3 Strategies to Transform Oil Supply Chain Post Covid-19

oil supply chain

Over the past 24 months, companies in the oil and gas supply chain have gone from boom to bust.

Operators faced with crumbling crude prices have cut back sharply on supply-chain spending. The upstream oil and gas industry has to think of new ways to do business.

As a result, oil-field service and equipment (OFSE) companies are seeing business evaporate.

Supply Chain Strategies to Consider in 2020

Cost Cutting

The cost cutting required to address falling revenues has come as a shock to an industry that over the years had grown fat and happy on high prices.

The good times resulted in multiple years of cost inflation.
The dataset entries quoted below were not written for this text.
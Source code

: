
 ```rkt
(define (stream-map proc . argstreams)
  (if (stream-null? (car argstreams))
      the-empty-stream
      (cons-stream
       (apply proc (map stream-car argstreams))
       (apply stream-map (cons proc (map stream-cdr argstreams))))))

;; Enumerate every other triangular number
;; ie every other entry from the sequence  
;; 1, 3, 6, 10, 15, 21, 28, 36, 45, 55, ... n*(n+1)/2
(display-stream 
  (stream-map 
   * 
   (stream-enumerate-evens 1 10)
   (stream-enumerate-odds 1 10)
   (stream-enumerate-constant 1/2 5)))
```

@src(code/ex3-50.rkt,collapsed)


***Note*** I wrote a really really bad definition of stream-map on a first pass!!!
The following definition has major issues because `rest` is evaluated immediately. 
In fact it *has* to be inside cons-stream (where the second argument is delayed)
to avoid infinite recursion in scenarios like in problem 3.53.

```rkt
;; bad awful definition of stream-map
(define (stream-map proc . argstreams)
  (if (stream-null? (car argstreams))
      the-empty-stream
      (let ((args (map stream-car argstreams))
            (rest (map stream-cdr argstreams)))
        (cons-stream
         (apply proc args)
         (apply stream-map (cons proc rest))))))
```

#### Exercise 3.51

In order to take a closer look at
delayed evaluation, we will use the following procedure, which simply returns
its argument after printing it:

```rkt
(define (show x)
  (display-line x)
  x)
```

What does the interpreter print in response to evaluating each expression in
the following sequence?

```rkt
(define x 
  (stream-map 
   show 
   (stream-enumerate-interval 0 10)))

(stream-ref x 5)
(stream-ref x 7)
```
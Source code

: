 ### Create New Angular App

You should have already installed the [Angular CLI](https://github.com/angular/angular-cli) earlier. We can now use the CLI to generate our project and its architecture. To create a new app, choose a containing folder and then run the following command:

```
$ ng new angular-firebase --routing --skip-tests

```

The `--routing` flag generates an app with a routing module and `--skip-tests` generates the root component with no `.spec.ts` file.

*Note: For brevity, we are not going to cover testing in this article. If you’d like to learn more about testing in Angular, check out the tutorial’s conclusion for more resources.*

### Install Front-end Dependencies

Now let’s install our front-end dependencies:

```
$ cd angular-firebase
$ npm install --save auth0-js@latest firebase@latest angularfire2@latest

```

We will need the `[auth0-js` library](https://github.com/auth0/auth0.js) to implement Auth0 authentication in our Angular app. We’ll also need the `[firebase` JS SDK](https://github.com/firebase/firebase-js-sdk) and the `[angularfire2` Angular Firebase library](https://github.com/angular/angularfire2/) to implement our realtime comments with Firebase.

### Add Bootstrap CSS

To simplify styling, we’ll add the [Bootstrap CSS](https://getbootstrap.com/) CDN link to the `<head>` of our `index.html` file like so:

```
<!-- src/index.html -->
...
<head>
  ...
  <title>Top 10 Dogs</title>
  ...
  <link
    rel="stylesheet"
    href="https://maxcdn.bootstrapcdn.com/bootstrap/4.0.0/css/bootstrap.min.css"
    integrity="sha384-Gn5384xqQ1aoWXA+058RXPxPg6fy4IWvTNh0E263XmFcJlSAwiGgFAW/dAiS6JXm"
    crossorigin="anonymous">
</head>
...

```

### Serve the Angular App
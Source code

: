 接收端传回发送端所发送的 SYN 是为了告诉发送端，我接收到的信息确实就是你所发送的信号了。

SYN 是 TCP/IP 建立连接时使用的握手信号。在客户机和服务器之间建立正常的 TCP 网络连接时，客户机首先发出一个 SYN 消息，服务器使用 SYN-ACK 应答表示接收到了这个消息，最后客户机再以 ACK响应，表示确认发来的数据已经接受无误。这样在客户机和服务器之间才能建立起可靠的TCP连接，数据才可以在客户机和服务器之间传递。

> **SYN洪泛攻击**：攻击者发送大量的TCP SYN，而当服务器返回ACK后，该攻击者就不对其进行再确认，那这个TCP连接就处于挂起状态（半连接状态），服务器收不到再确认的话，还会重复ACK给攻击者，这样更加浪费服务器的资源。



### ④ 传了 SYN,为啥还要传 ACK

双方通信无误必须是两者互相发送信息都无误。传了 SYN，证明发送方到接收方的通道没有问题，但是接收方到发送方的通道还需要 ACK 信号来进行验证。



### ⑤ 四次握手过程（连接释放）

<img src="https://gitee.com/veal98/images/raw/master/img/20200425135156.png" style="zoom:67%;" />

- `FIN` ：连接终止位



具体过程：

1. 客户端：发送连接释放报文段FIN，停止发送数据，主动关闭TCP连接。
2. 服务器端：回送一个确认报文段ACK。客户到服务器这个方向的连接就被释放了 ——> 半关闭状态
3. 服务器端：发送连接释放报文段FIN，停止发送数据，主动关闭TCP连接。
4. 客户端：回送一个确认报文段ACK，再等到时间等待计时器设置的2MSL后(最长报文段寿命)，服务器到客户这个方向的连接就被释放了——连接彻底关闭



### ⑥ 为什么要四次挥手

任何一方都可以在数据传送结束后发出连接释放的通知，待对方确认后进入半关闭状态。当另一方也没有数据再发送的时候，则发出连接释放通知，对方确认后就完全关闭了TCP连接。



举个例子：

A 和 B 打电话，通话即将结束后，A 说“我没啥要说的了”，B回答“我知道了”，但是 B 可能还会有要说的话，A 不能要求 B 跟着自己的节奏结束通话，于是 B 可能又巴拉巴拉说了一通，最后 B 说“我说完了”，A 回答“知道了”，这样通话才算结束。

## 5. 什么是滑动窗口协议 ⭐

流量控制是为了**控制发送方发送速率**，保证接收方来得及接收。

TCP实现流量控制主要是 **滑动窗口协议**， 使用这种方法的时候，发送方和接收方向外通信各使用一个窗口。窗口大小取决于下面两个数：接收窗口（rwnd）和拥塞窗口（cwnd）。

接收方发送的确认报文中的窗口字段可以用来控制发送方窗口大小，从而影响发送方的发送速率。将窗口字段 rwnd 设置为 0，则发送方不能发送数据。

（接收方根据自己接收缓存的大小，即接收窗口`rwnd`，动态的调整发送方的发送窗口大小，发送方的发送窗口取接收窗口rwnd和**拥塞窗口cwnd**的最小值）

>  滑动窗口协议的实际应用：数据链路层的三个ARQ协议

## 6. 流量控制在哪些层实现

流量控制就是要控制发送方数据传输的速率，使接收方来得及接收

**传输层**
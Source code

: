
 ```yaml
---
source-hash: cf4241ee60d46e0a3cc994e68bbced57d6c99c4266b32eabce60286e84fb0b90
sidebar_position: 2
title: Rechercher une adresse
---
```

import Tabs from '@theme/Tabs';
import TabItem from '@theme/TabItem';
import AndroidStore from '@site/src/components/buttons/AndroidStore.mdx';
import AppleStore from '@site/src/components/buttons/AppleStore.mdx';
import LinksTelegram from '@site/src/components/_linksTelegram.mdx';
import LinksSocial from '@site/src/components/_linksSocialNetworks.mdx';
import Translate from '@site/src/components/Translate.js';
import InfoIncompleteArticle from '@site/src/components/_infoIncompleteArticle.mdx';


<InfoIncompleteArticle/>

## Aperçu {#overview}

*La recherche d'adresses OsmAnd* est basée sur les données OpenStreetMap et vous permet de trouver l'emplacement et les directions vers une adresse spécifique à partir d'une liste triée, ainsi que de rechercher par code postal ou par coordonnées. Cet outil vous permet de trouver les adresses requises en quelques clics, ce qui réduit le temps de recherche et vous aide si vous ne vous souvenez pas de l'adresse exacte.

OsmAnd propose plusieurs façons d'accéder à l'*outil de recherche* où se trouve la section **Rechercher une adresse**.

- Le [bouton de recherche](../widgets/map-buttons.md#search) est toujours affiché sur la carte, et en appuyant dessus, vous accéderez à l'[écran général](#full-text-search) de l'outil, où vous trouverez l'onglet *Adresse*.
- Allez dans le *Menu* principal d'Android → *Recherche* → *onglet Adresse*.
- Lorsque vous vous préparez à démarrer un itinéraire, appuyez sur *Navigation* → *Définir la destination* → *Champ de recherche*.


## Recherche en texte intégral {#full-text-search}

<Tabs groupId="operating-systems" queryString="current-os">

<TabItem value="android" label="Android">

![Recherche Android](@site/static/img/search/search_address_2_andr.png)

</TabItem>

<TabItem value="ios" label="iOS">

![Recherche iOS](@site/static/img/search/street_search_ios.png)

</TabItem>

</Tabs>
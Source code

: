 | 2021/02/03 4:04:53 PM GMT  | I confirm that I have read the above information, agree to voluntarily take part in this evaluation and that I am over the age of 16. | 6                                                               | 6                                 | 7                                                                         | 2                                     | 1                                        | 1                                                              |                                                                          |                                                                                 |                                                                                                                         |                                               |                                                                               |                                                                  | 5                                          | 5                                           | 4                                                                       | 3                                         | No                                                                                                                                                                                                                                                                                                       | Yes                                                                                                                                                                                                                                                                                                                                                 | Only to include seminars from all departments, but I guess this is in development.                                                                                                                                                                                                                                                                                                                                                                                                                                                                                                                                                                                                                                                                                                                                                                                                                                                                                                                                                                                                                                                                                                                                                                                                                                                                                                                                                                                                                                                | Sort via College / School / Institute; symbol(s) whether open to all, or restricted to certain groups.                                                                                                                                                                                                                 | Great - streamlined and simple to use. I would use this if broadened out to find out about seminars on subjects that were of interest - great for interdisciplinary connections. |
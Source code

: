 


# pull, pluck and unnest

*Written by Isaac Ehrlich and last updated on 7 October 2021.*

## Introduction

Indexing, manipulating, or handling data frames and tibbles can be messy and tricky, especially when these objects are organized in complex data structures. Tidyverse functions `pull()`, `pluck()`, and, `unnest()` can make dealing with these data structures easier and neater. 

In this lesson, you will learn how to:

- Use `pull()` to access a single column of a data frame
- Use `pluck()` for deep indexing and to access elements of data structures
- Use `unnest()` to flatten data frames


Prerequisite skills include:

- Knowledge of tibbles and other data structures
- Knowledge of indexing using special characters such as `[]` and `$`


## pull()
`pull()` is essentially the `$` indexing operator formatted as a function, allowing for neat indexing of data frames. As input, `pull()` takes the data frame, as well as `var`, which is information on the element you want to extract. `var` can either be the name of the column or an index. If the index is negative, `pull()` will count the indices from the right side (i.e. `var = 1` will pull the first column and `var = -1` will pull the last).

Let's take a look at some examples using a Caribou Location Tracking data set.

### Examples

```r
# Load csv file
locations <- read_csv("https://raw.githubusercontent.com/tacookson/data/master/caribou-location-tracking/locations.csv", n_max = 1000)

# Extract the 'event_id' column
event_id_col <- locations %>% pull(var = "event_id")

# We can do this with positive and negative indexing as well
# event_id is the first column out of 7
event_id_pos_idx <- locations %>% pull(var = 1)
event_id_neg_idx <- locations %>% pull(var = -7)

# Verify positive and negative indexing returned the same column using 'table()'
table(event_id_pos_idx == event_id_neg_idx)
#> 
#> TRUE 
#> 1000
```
With expenditure per barrel rising between 5 and 15 percent each year since 2009, depending on the service and the geography.

Offshore fields in particular saw costs rise significantly, resulting in high break-even levels.

In the North Sea, for example, the cost of extracting a barrel of oil equivalent more than doubled. This is from just over $8 a barrel in 2010 to around $17 a barrel just three years later.

Vertical integration in Oil Supply Chain

Collaboration is a particularly effective way to lower costs and simplify contractor management.

Combining equipment, software and engineering, or other combinations of service offerings can unlock significant value for customers.

Multiple OFSE companies are now bringing these services in-house. This integrated offerings is helping reduce coordination costs.

This can lead to savings of up to 30 percent.

Oil Supply Chain New Revenue Models

New revenue models have emerged across the OFSE sector, including performance-based contracts that combine equipment and services.

In this way, OFSE companies are able to give operators more flexibility. They are doing this by reducing their cost base and need for investment in difficult times.

This loads more capital expense on the shoulders of OFSE providers, but it also can create a more stable income flow.


In conclusion, companies have cut costs and, in some cases, changed business models in response to the covid-19 crisis and the economic downturn.

However, in pursuit of sustainable cost reductions and near- and long-term profitability, both operators and OFSE companies have begun to work together.

Right now, OFSE companies in particular are exploring the above three strategies to accommodate this changed environment: cost cutting, vertical integration and new revenue models.